Core AI Model weight compression flow¶

The example below shows the typical flow: load an uncompressed .aimodel from disk, compress its weights via one of the Core AI model compression passes, and save the compressed .aimodel back to disk.

To convert a PyTorch model into an .aimodel, see the coreai-torch documentation. To ensure the model uses 16-bit precision before compressing, see 16-bit PyTorch Model Casting.

from pathlib import Path

from coreai.authoring import AIModelAsset
from coreai_opt.coreai_utils import DType, quantize_weights

# Load an uncompressed aimodel from disk
ai_asset = AIModelAsset.load(Path("model.aimodel"))
ai_program = ai_asset.program

# Compress weights to INT8
compressed_program = quantize_weights(
    coreai_program=ai_program,
    dtype=DType.INT8,
    in_place=False,
)

# Save the compressed aimodel to disk
compressed_program.optimize()
compressed_program.save_asset(Path("model_compressed.aimodel"))

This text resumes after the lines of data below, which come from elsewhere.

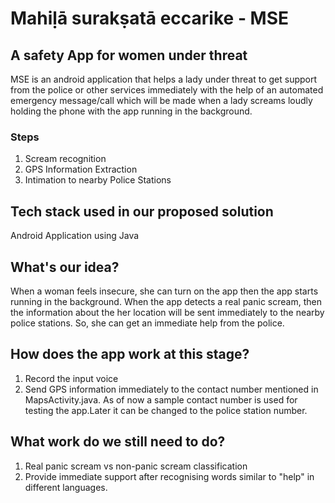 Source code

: #  Mahiḷā surakṣatā eccarike - MSE
## A safety App for women under threat

MSE is an android application that helps a lady under threat to get support  from the police or other services immediately with the help of an automated emergency message/call which will be made when a lady screams loudly holding the phone with the app running in the background. 
### Steps
1. Scream recognition
2. GPS Information Extraction
3. Intimation to nearby Police Stations


## Tech stack used in our proposed solution
Android Application using Java 

## What's our idea?

When a woman feels insecure, she can turn on the app then the app starts running in the background. When the app detects a real panic scream, then the information about the her location will be sent immediately to the nearby police stations. So, she can get an immediate help from the police.

## How does the app work at this stage?

1. Record the input voice 
2. Send GPS information immediately to the contact number mentioned in MapsActivity.java. As of now a sample contact number is used for testing the app.Later it can be changed to the police station number.

## What work do we still need to do?

1. Real panic scream vs non-panic scream classification
2. Provide immediate support after recognising words similar to "help" in different languages.
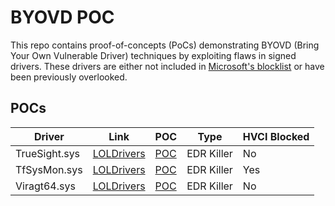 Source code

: # BYOVD POC

This repo contains proof-of-concepts (PoCs) demonstrating BYOVD (Bring Your Own Vulnerable Driver) techniques by exploiting flaws in signed drivers. These drivers are either not included in [Microsoft's blocklist](https://learn.microsoft.com/en-us/windows/security/application-security/application-control/app-control-for-business/design/microsoft-recommended-driver-block-rules#vulnerable-driver-blocklist-xml) or have been previously overlooked.

## POCs

| Driver | Link | POC | Type | HVCI Blocked |
| ------------- | ------ | ------ | ------ | ------ |
| TrueSight.sys | [LOLDrivers](https://www.loldrivers.io/drivers/e0e93453-1007-4799-ad02-9b461b7e0398/) | [POC](./poc/edr-killer/truesight/) | EDR Killer | No |
| TfSysMon.sys | [LOLDrivers](https://www.loldrivers.io/drivers/bd9f084e-b235-4978-bf2a-5f1dc02937df/) | [POC](./poc/edr-killer/tfsysmon/) | EDR Killer | Yes |
| Viragt64.sys | [LOLDrivers](https://www.loldrivers.io/drivers/7edb5602-239f-460a-89d6-363ff1059765/) | [POC](./poc/edr-killer/viragt64/) | EDR Killer | No |
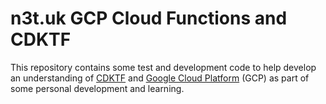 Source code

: # n3t.uk GCP Cloud Functions and CDKTF

This repository contains some test and development code to help develop an
understanding of [CDKTF][cdktf] and [Google Cloud Platform][gcp] (GCP) as part
of some personal development and learning.

[cdktf]: https://developer.hashicorp.com/terraform/cdktf
[gcp]: https://cloud.google.com/?hl=en
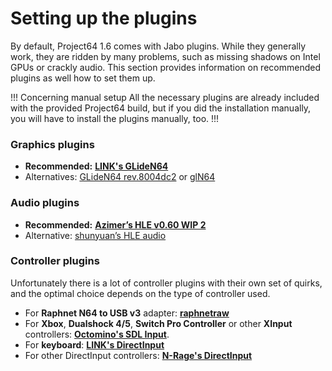 # Setting up the plugins

By default, Project64 1.6 comes with Jabo plugins. While they generally work, they are ridden by many problems, such as missing shadows on Intel GPUs or crackly audio. This section provides information on recommended plugins as well how to set them up.

!!! Concerning manual setup
All the necessary plugins are already included with the provided Project64 build, but if you did the installation manually, you will have to install the plugins manually, too.
!!!

### Graphics plugins
- **Recommended:** [**LINK's GLideN64**](gliden64_link.md)
- Alternatives: [GLideN64 rev.8004dc2](gliden64_old.md) or [glN64](gln64.md)

### Audio plugins
- **Recommended:** [**Azimer’s HLE v0.60 WIP 2**](azi60.md)
- Alternative: [shunyuan’s HLE audio](shunyuan.md)

### Controller plugins
Unfortunately there is a lot of controller plugins with their own set of quirks, and the optimal choice depends on the type of controller used.

- For **Raphnet N64 to USB v3** adapter: [**raphnetraw**](raphnetraw.md)
- For **Xbox**, **Dualshock 4/5**, **Switch Pro Controller** or other **XInput** controllers: [**Octomino's SDL Input**](octomino.md).
- For **keyboard**: [**LINK's DirectInput**](keyboardinput.md)
- For other DirectInput controllers: [**N-Rage's DirectInput**](nrage.md) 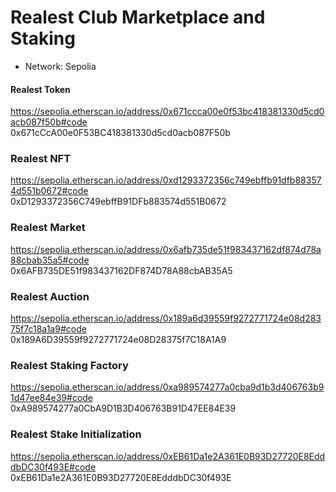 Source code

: # Realest Club Marketplace and Staking  
- Network: Sepolia  
#### Realest Token  
https://sepolia.etherscan.io/address/0x671ccca00e0f53bc418381330d5cd0acb087f50b#code   
0x671cCcA00e0F53BC418381330d5cd0acb087F50b  
### Realest NFT  
https://sepolia.etherscan.io/address/0xd1293372356c749ebffb91dfb883574d551b0672#code  
0xD1293372356C749ebffB91DFb883574d551B0672  
### Realest Market
https://sepolia.etherscan.io/address/0x6afb735de51f983437162df874d78a88cbab35a5#code  
0x6AFB735DE51f983437162DF874D78A88cbAB35A5  
### Realest Auction  
https://sepolia.etherscan.io/address/0x189a6d39559f9272771724e08d28375f7c18a1a9#code  
0x189A6D39559f9272771724e08D28375f7C18A1A9  
### Realest Staking Factory  
https://sepolia.etherscan.io/address/0xa989574277a0cba9d1b3d406763b91d47ee84e39#code  
0xA989574277a0CbA9D1B3D406763B91D47EE84E39  
### Realest Stake Initialization  
https://sepolia.etherscan.io/address/0xEB61Da1e2A361E0B93D27720E8EdddbDC30f493E#code  
0xEB61Da1e2A361E0B93D27720E8EdddbDC30f493E   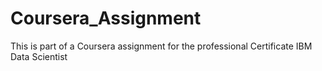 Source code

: # Coursera_Assignment
This is part of a Coursera assignment for the professional Certificate IBM Data Scientist

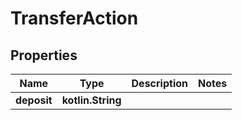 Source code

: 
# TransferAction

## Properties
| Name | Type | Description | Notes |
| ------------ | ------------- | ------------- | ------------- |
| **deposit** | **kotlin.String** |  |  |



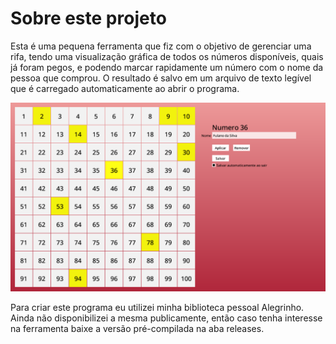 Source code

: # Sobre este projeto
Esta é uma pequena ferramenta que fiz com o objetivo de gerenciar uma rifa, tendo uma visualização gráfica de todos os números disponíveis, quais já foram pegos, e podendo marcar rapidamente um número com o nome da pessoa que comprou. O resultado é salvo em um arquivo de texto legível que é carregado automaticamente ao abrir o programa.

![print](print.png)

Para criar este programa eu utilizei minha biblioteca pessoal Alegrinho. Ainda não disponibilizei a mesma publicamente, então caso tenha interesse na ferramenta baixe a versão pré-compilada na aba releases.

Core AI Model weight palettization¶

palettize_weights compresses weights in a Core AI MLIR program using K-means palettization. It walks the IR and palettizes each eligible coreai.constant op.

from coreai_opt.coreai_utils import CompressionGranularity, palettize_weights

# --- palettize weights ---
compressed_program = palettize_weights(
    coreai_program=coreai_program,
    n_bits=4,  # LUT has 2**n_bits entries
    lut_dtype=None,  # keep LUT entries in fp16
    granularity=CompressionGranularity.PER_CHANNEL,
    in_place=False,
)

For finer control, the parameters can be specified explicitly:

from coreai_opt.coreai_utils import CompressionGranularity, DType, palettize_weights

# --- palettize weights with advanced options ---
compressed_program = palettize_weights(
    coreai_program=coreai_program,
    n_bits=8,  # 256-entry LUT (2**8)
    lut_dtype=DType.INT8,  # quantize LUT entries to int8
    granularity=CompressionGranularity.PER_GROUPED_CHANNEL,  # one LUT per group of channels
    group_size=16,  # group size for PER_GROUPED_CHANNEL
    enable_per_channel_scale=True,  # normalize weights by per-channel scale before clustering
    weight_num_threshold=2048,  # skip tensors with <= 2048 elements
    num_kmeans_workers=2,  # parallel workers for k-means
    enable_fast_kmeans_mode=True,  # round weights before clustering to speed up k-means
    rounding_precision=3,  # decimal places for fast k-means rounding
    in_place=True,  # modify coreai_program in-place
)

Core AI Model weight quantization¶

quantize_weights compresses weights in a Core AI MLIR program by quantizing them to a lower-precision integer or floating-point dtype. It walks the IR and quantizes each eligible coreai.constant op.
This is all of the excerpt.